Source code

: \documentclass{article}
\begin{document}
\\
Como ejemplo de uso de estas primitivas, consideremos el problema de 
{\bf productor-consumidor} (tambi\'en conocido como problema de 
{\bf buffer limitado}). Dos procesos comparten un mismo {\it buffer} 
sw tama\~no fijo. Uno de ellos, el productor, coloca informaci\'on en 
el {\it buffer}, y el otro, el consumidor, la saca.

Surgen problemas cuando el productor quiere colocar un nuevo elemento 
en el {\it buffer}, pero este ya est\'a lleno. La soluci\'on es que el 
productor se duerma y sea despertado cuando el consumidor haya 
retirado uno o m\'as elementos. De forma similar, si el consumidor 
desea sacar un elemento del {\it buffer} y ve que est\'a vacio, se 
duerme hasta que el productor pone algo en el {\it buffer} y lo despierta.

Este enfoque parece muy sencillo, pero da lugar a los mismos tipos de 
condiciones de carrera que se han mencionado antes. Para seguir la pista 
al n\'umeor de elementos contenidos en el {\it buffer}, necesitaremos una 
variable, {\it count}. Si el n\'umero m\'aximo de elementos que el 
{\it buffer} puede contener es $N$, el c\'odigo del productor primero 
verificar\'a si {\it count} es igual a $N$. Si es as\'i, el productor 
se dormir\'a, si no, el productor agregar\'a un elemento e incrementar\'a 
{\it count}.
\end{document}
::::
_Task prompt_
In the listing above, each line with the word "elementos" is to be copied out.

_Answer below_
retirado uno o m\'as elementos. De forma similar, si el consumidor 
al n\'umeor de elementos contenidos en el {\it buffer}, necesitaremos una 
variable, {\it count}. Si el n\'umero m\'aximo de elementos que el 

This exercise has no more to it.